Dynamo z Kędziorą w podstawowym składzie ma się lepiej niż dobrze, zwłaszcza w krajowej lidze. Wygrało dwanaście z 17 spotkań, tylko raz doznało porażki i prowadzi przed Szachtarem. Obrońcy tytułu walczą o piąty tytuł z rzędu, choć wydawało się, że w ostatnich latach ich przewaga nad Dynamem jest tak duża (rok temu sięgnęła 33 punktów), że nie będzie to aż tak wielka rywalizacja. To jednak tylko podkreśla doskonałą formę kijowian.

To zasługa Lucescu, który zdaniem wielu, po przejęciu Dynama latem, znacznie lepiej zorganizował zespół na boisku, wyuczył zachowań, które gwarantują przy indywidualnościach solidność w niemal każdym spotkaniu. Fajerwerki zdarzają się rzadko, ale za to są punkty. – Mamy młodych zawodników, ale z meczu na mecz jesteśmy bardziej dojrzali. Musimy podtrzymywać naszą dyspozycję. Powtarzam piłkarzom, że wygrana w jednym spotkaniu nie oznacza, że nie możesz zagrać źle w kolejnym – mówi Lucescu.

W porównaniu do poprzedniego sezonu Dynamo podejmuje mniej pojedynków, zwłaszcza w powietrzu (spadek o jedną czwartą), co oznacza, że lepiej kontroluje piłkę (wymienia więcej podań) i również rzadziej musi o jej posiadanie walczyć. Pod względem kreatywności w ofensywie statystyki są niższe (strzałów, dośrodkowań, stwarzanych okazji), ale dla Dynama liczy się efektywność.

Solidność i dyscyplina pasują Kędziorze. Nie jest on bocznym obrońcą w typie tych najbardziej nowoczesnych, grających niemal w roli skrzydłowych, ale nie tego wymaga od niego trener.

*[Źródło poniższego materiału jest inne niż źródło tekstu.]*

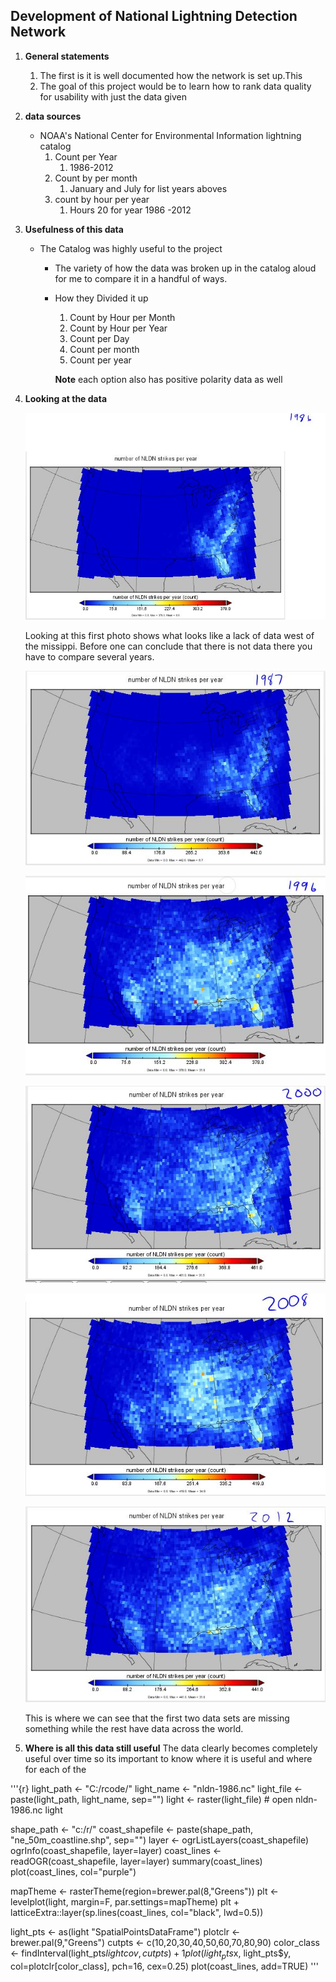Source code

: ## Development of National Lightning Detection Network 



1. **General statements**
	1. The first is it is well documented how the network is set up.This  
	2. The goal of this project would be to learn how to rank data quality for usability with just the data given 
3. **data sources**
	* NOAA's National Center for Environmental Information lightning catalog
		1. Count  per Year 
			1. 1986-2012
		2. Count by per month 
			1. January and July  for list years aboves
		2. count by hour per year 
			1. Hours 20 for year 1986 -2012

2. **Usefulness of this data**
	* The Catalog was highly useful to the project 
		* The variety of how the data was broken up in the catalog aloud for me to compare it in a handful of ways.
		* How they Divided it up
			1. Count by Hour per Month
			2. Count by Hour per Year
			3. Count per Day
			4. Count per month 
			5. Count per year
			
			**Note** each option also has positive polarity data as well 

1. **Looking at the data**
	 
	![Rendered photo of 1986 data](https://github.com/gbrandom/Geography-490/blob/master/1986.JPG)
	
	Looking at this first photo shows what looks like a lack of data  west of the missippi. Before one can conclude that there is not data there you have to compare several years. 
	
	 ![Rendered photo of 19887 data](https://github.com/gbrandom/Geography-490/blob/master/1987.JPG)
	
	![Rendered photo of 1996 data](https://github.com/gbrandom/Geography-490/blob/master/1996.JPG)

	![Rendered photo of 2000 data](https://github.com/gbrandom/Geography-490/blob/master/2000.JPG)

	![Rendered photo of 2008 data](https://github.com/gbrandom/Geography-490/blob/master/2008.JPG)
 
	![Rendered photo of 2012 data](https://github.com/gbrandom/Geography-490/blob/master/2012.JPG)

	This is where we can see that the first two data sets are missing something while the rest have data across the world. 

5. **Where is all this data still useful**
	The data clearly becomes completely useful over time so its important to know where it is useful and where for each of the 

'''{r}
light_path <- "C:/rcode/"
light_name <- "nldn-1986.nc"
light_file <- paste(light_path, light_name, sep="")
light <- raster(light_file) # open nldn-1986.nc
light

shape_path <- "c:/r/"
coast_shapefile <- paste(shape_path, "ne_50m_coastline.shp", sep="")
layer <- ogrListLayers(coast_shapefile)
ogrInfo(coast_shapefile, layer=layer)
coast_lines <- readOGR(coast_shapefile, layer=layer)
summary(coast_lines)
plot(coast_lines, col="purple")

mapTheme <- rasterTheme(region=brewer.pal(8,"Greens"))
plt <- levelplot(light, margin=F, par.settings=mapTheme)
plt + latticeExtra::layer(sp.lines(coast_lines, col="black", lwd=0.5))

light_pts <- as(light "SpatialPointsDataFrame")
plotclr <- brewer.pal(9,"Greens")
cutpts <- c(10,20,30,40,50,60,70,80,90)
color_class <- findInterval(light_pts$lightcov, cutpts)+1
plot(light_pts$x, light_pts$y, col=plotclr[color_class], pch=16, cex=0.25)
plot(coast_lines, add=TRUE) 
'''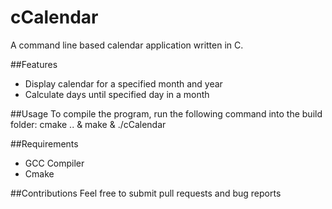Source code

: # cCalendar
A command line based calendar application written in C.

##Features
- Display calendar for a specified month and year
- Calculate days until specified day in a month

##Usage
To compile the program, run the following command into the build folder:
	cmake .. & make & ./cCalendar

##Requirements
- GCC Compiler
- Cmake

##Contributions
Feel free to submit pull requests and bug reports

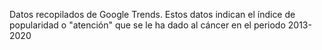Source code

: Datos recopilados de Google Trends.
Estos datos indican el índice de popularidad o "atención" que se le ha dado al cáncer en el periodo 2013-2020
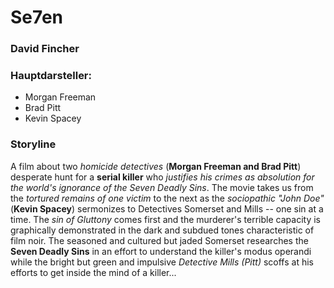 # Se7en

### David Fincher

### Hauptdarsteller:

- Morgan Freeman
- Brad Pitt
- Kevin Spacey

### Storyline

A film about two *homicide detectives* (**Morgan Freeman and Brad Pitt**) desperate hunt for a **serial killer** who *justifies his crimes as absolution for the world's ignorance of the Seven Deadly Sins*. The movie takes us from the *tortured remains of one victim* to the next as the *sociopathic "John Doe"* (**Kevin Spacey**) sermonizes to Detectives Somerset and Mills -- one sin at a time. The *sin of Gluttony* comes first and the murderer's terrible capacity is graphically demonstrated in the dark and subdued tones characteristic of film noir. The seasoned and cultured but jaded Somerset researches the **Seven Deadly Sins** in an effort to understand the killer's modus operandi while the bright but green and impulsive *Detective Mills (Pitt)* scoffs at his efforts to get inside the mind of a killer...
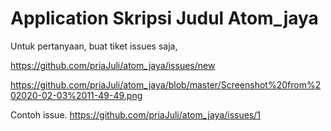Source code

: # Application Skripsi Judul Atom_jaya

Untuk pertanyaan, buat tiket issues saja, 

https://github.com/priaJuli/atom_jaya/issues/new

https://github.com/priaJuli/atom_jaya/blob/master/Screenshot%20from%202020-02-03%2011-49-49.png

Contoh issue.
https://github.com/priaJuli/atom_jaya/issues/1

Wykonuje więcej podań (drugi najwyższy wynik w ukraińskich rozgrywkach), ale mniej z nich jest w ataku lub w pole karne. Dalej utrzymuje wysoką skuteczność w pojedynkach (ponad 60%), zalicza więcej przechwytów, jest też w ligowej czołówce zebranych drugich piłek.

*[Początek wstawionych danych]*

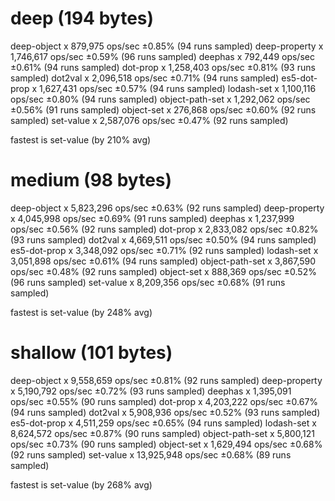 # deep (194 bytes)
  deep-object x 879,975 ops/sec ±0.85% (94 runs sampled)
  deep-property x 1,746,617 ops/sec ±0.59% (96 runs sampled)
  deephas x 792,449 ops/sec ±0.61% (94 runs sampled)
  dot-prop x 1,258,403 ops/sec ±0.81% (93 runs sampled)
  dot2val x 2,096,518 ops/sec ±0.71% (94 runs sampled)
  es5-dot-prop x 1,627,431 ops/sec ±0.57% (94 runs sampled)
  lodash-set x 1,100,116 ops/sec ±0.80% (94 runs sampled)
  object-path-set x 1,292,062 ops/sec ±0.56% (91 runs sampled)
  object-set x 276,868 ops/sec ±0.60% (92 runs sampled)
  set-value x 2,587,076 ops/sec ±0.47% (92 runs sampled)

  fastest is set-value (by 210% avg)

# medium (98 bytes)
  deep-object x 5,823,296 ops/sec ±0.63% (92 runs sampled)
  deep-property x 4,045,998 ops/sec ±0.69% (91 runs sampled)
  deephas x 1,237,999 ops/sec ±0.56% (92 runs sampled)
  dot-prop x 2,833,082 ops/sec ±0.82% (93 runs sampled)
  dot2val x 4,669,511 ops/sec ±0.50% (94 runs sampled)
  es5-dot-prop x 3,348,092 ops/sec ±0.71% (92 runs sampled)
  lodash-set x 3,051,898 ops/sec ±0.61% (94 runs sampled)
  object-path-set x 3,867,590 ops/sec ±0.48% (92 runs sampled)
  object-set x 888,369 ops/sec ±0.52% (96 runs sampled)
  set-value x 8,209,356 ops/sec ±0.68% (91 runs sampled)

  fastest is set-value (by 248% avg)

# shallow (101 bytes)
  deep-object x 9,558,659 ops/sec ±0.81% (92 runs sampled)
  deep-property x 5,190,792 ops/sec ±0.72% (93 runs sampled)
  deephas x 1,395,091 ops/sec ±0.55% (90 runs sampled)
  dot-prop x 4,203,222 ops/sec ±0.67% (94 runs sampled)
  dot2val x 5,908,936 ops/sec ±0.52% (93 runs sampled)
  es5-dot-prop x 4,511,259 ops/sec ±0.65% (94 runs sampled)
  lodash-set x 8,624,572 ops/sec ±0.87% (90 runs sampled)
  object-path-set x 5,800,121 ops/sec ±0.73% (90 runs sampled)
  object-set x 1,629,494 ops/sec ±0.68% (92 runs sampled)
  set-value x 13,925,948 ops/sec ±0.68% (89 runs sampled)

  fastest is set-value (by 268% avg)
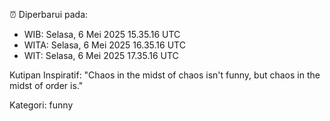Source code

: ⏰ Diperbarui pada:
- WIB: Selasa, 6 Mei 2025 15.35.16 UTC
- WITA: Selasa, 6 Mei 2025 16.35.16 UTC
- WIT: Selasa, 6 Mei 2025 17.35.16 UTC

Kutipan Inspiratif:
"Chaos in the midst of chaos isn't funny, but chaos in the midst of order is."


Kategori: funny

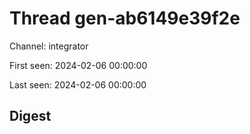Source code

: # Thread gen-ab6149e39f2e
Channel: integrator

First seen: 2024-02-06 00:00:00

Last seen: 2024-02-06 00:00:00

## Digest


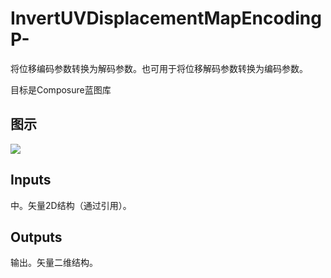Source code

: # InvertUVDisplacementMapEncodingP-

将位移编码参数转换为解码参数。也可用于将位移解码参数转换为编码参数。

目标是Composure蓝图库

## 图示

![]($-20221218-18292534.png)

## Inputs

中。矢量2D结构（通过引用）。 

## Outputs

输出。矢量二维结构。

To wszystko przydaje się w europejskich pucharach, gdzie rywalem zespołu prowadzonego przez Lucescu w 1/8 finału w czwartek będzie drużyna Unaia Emery’ego. Obecnie Hiszpan prowadzi Villareal, ale to w Sevilli osiągał największe sukcesy (zdobycie Ligi Europy), także z Arsenalem dochodząc do finału tych rozgrywek. – Dynamo to młody zespół, który ma wspaniałego trenera. Lubią utrzymywać się przy piłce, grać od obrony i mają do tego jakość. Do tego szkoleniowiec ma doświadczenie w tego typu spotkaniach – chwalił Emery swojego odpowiednika.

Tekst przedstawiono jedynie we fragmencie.